As Monica mentioned below, tomorrow was slated to be the day that the Federal Communications Commission would, finally, put out some version of a National Broadband Plan, the first of its kind for the United States. I happened to get a copy at a pen-and-pad briefing at the FCC this morning, and we were told that the midnight embargo had already been broken, so bombs away.
At first read, this 350-page-plus planning document is probably going to disappoint many people. The critical question of how the FCC and/or Congress is going to encourage provider competition was largely punted on. As we already knew, the FCC is pushing forward with a wireless auction that would reward licensees for selling back the slices of the national airwaves they no longer need. But when it comes to wireline services -- fiber in the ground, for example -- this strategy doesn't have all that much to offer. There's a bit in there about making use of federal "conduits, poles and rights-of-way" to make the math work on connecting hard to wire places. That's good, but the bad part is that that represents the beginning and end of creative thinking from the FCC about how to reverse the U.S.' slow descent into telecom mediocrity. In fact, one of the senior FCC folks at the briefing actually framed the plan's approach to broadband competition as a continuation of U.S. telecom practice, a practice that has largely been "the market shall provide." You might have noticed it hasn't thus far. That was kinda why we needed a new plan.

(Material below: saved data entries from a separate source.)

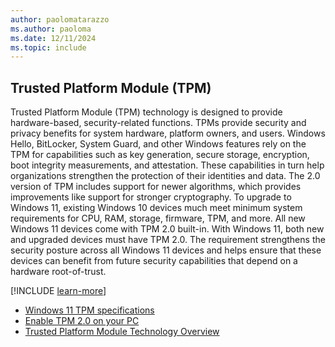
 ```yaml
---
author: paolomatarazzo
ms.author: paoloma
ms.date: 12/11/2024
ms.topic: include
---
```


## Trusted Platform Module (TPM)

Trusted Platform Module (TPM) technology is designed to provide hardware-based, security-related functions. TPMs provide security and privacy benefits for system hardware, platform owners, and users. Windows Hello, BitLocker, System Guard, and other Windows features rely on the TPM for capabilities such as key generation, secure storage, encryption, boot integrity measurements, and attestation. These capabilities in turn help organizations strengthen the protection of their identities and data. The 2.0 version of TPM includes support for newer algorithms, which provides improvements like support for stronger cryptography. To upgrade to Windows 11, existing Windows 10 devices much meet minimum system requirements for CPU, RAM, storage, firmware, TPM, and more. All new Windows 11 devices come with TPM 2.0 built-in. With Windows 11, both new and upgraded devices must have TPM 2.0. The requirement strengthens the security posture across all Windows 11 devices and helps ensure that these devices can benefit from future security capabilities that depend on a hardware root-of-trust.

[!INCLUDE [learn-more](learn-more.md)]

- [Windows 11 TPM specifications](https://www.microsoft.com/windows/windows-11-specifications)
- [Enable TPM 2.0 on your PC](https://support.microsoft.com/topic/1fd5a332-360d-4f46-a1e7-ae6b0c90645c)
- [Trusted Platform Module Technology Overview](/windows/security/hardware-security/tpm/trusted-platform-module-overview)
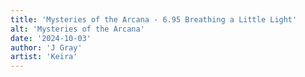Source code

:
 ```yaml
---
title: 'Mysteries of the Arcana - 6.95 Breathing a Little Light'
alt: 'Mysteries of the Arcana'
date: '2024-10-03'
author: 'J Gray'
artist: 'Keira'
---
```

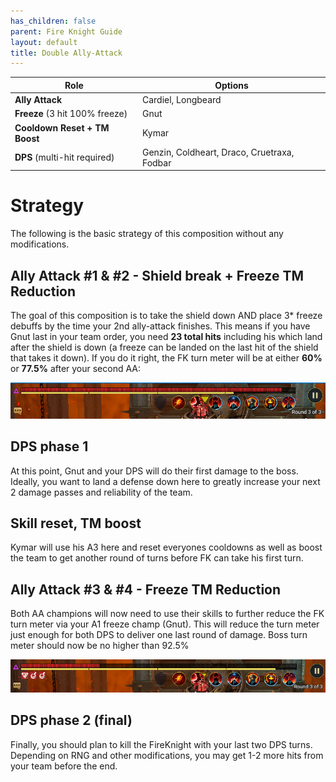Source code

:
 ```yaml
---
has_children: false
parent: Fire Knight Guide
layout: default
title: Double Ally-Attack
---
```

| **Role**                       | **Options**                                 |
| ------------------------------ | ------------------------------------------- |
| **Ally Attack**                | Cardiel, Longbeard                          |
| **Freeze** (3 hit 100% freeze) | Gnut                                        |
| **Cooldown Reset + TM Boost**  | Kymar                                       |
| **DPS** (multi-hit required)   | Genzin, Coldheart, Draco, Cruetraxa, Fodbar |

# Strategy

The following is the basic strategy of this composition without any modifications.

## Ally Attack #1 & #2 - Shield break + Freeze TM Reduction

The goal of this composition is to take the shield down AND place 3* freeze debuffs by the time your 2nd ally-attack finishes. This means if you have Gnut last in your team order, you need **23 total hits** including his which land after the shield is down (a freeze can be landed on the last hit of the shield that takes it down).  If you do it right, the FK turn meter will be at either **60%** or **77.5%** after your second AA:

![](/images/uploads/fk-tm77_5.png)

## DPS phase 1

At this point, Gnut and your DPS will do their first damage to the boss. Ideally, you want to land a defense down here to greatly increase your next 2 damage passes and reliability of the team.

## Skill reset, TM boost

Kymar will use his A3 here and reset everyones cooldowns as well as boost the team to get another round of turns before FK can take his first turn.

## Ally Attack #3 & #4 - Freeze TM Reduction

Both AA champions will now need to use their skills to further reduce the FK turn meter via your A1 freeze champ (Gnut). This will reduce the turn meter just enough for both DPS to deliver one last round of damage. Boss turn meter should now be no higher than 92.5%

![](/images/uploads/fk-tm92_5.png)

## DPS phase 2 (final)

Finally, you should plan to kill the FireKnight with your last two DPS turns. Depending on RNG and other modifications, you may get 1-2 more hits from your team before the end.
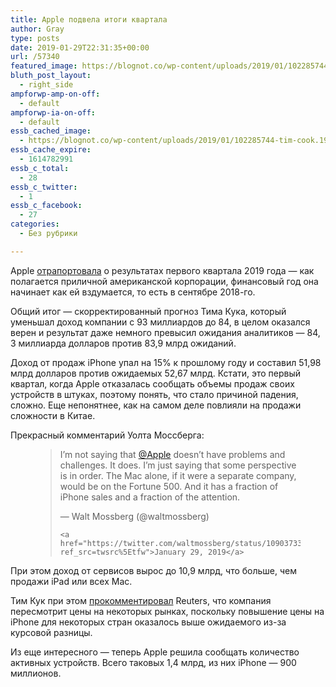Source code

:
 ```yaml
---
title: Apple подвела итоги квартала
author: Gray
type: posts
date: 2019-01-29T22:31:35+00:00
url: /57340
featured_image: https://blognot.co/wp-content/uploads/2019/01/102285744-tim-cook.1910x1000.jpg
bluth_post_layout:
  - right_side
ampforwp-amp-on-off:
  - default
ampforwp-ia-on-off:
  - default
essb_cached_image:
  - https://blognot.co/wp-content/uploads/2019/01/102285744-tim-cook.1910x1000.jpg
essb_cache_expire:
  - 1614782991
essb_c_total:
  - 28
essb_c_twitter:
  - 1
essb_c_facebook:
  - 27
categories:
  - Без рубрики

---
```








Apple [отрапортовала][1] о результатах первого квартала 2019 года — как полагается приличной американской корпорации, финансовый год она начинает как ей вздумается, то есть в сентябре 2018-го. 

Общий итог — скорректированный прогноз Тима Кука, который уменьшал доход компании с 93 миллиардов до 84, в целом оказался верен и результат даже немного превысил ожидания аналитиков — 84, 3 миллиарда долларов против 83,9 млрд ожиданий.

Доход от продаж iPhone упал на 15% к прошлому году и составил 51,98 млрд долларов против ожидаемых 52,67 млрд. Кстати, это первый квартал, когда Apple отказалась сообщать объемы продаж своих устройств в штуках, поэтому понять, что стало причиной падения, сложно. Еще непонятнее, как на самом деле повлияли на продажи сложности в Китае.

Прекрасный комментарий Уолта Моссберга:<figure class="wp-block-embed-twitter wp-block-embed is-type-rich is-provider-twitter">

<div class="wp-block-embed__wrapper">
  <blockquote class="twitter-tweet" data-width="550" data-dnt="true">
    <p lang="en" dir="ltr">
      I’m not saying that <a href="https://twitter.com/Apple?ref_src=twsrc%5Etfw">@Apple</a> doesn’t have problems and challenges. It does. I’m just saying that some perspective is in order. The Mac alone, if it were a separate company, would be on the Fortune 500. And it has a fraction of iPhone sales and a fraction of the attention.
    </p>&mdash; Walt Mossberg (@waltmossberg) 
    
    <a href="https://twitter.com/waltmossberg/status/1090373363468587008?ref_src=twsrc%5Etfw">January 29, 2019</a>
  </blockquote>
</figure> 

При этом доход от сервисов вырос до 10,9 млрд, что больше, чем продажи iPad или всех Mac. 

Тим Кук при этом [прокомментировал][2] Reuters, что компания пересмотрит цены на некоторых рынках, поскольку повышение цены на iPhone для некоторых стран оказалось выше ожидаемого из-за курсовой разницы.

Из еще интересного — теперь Apple решила сообщать количество активных устройств. Всего таковых 1,4 млрд, из них iPhone — 900 миллионов.

 [1]: https://www.cnbc.com/2019/01/29/apple-q1-2019-earnings.html
 [2]: https://uk.reuters.com/article/uk-apple-results/apple-sees-sales-largely-below-wall-street-as-iphone-demand-weak-idUKKCN1PN2WD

The absence of creative thinking in this new plan is particularly worrisome because the small crew within the FCC that produced it had the chance to stir passions about what our broadband future might look like. The National Broadband Plan isn't a set of regulations. It's not a piece of legislation. It was meant to be an aspirational plan, but it's not that aspirational. Blair Levin, the seemingly autonomous point-person appointed by Chairman Genachowski, talks about the FCC like Alaskans talk about the United States. It's not clear if recommendations in the plan made to the FCC will actually be regulations made by the FCC. In other words, is the FCC prepared to actually enact the policies, like form new public-private partnerships or re-purpose the Universal Service Fund from telephones to broadband? I was told the FCC commissioners -- the people with the power to turn the plan into action -- had seen the report as early as a full month ago and had access to the broadband team's staff.
In a perfect world you'd have a lot more FCC commitment to the plan's specific recommendations, given that unless the commission's totally on board or Congress suddenly gets motivated, all the plans in the world aren't going to amount to much. All that said, there's some solid thinking about the basics of better broadband. I'm being extra critical, because of the enormous potential a plan like this could have. But I'll have more on more of the policy details in a bit.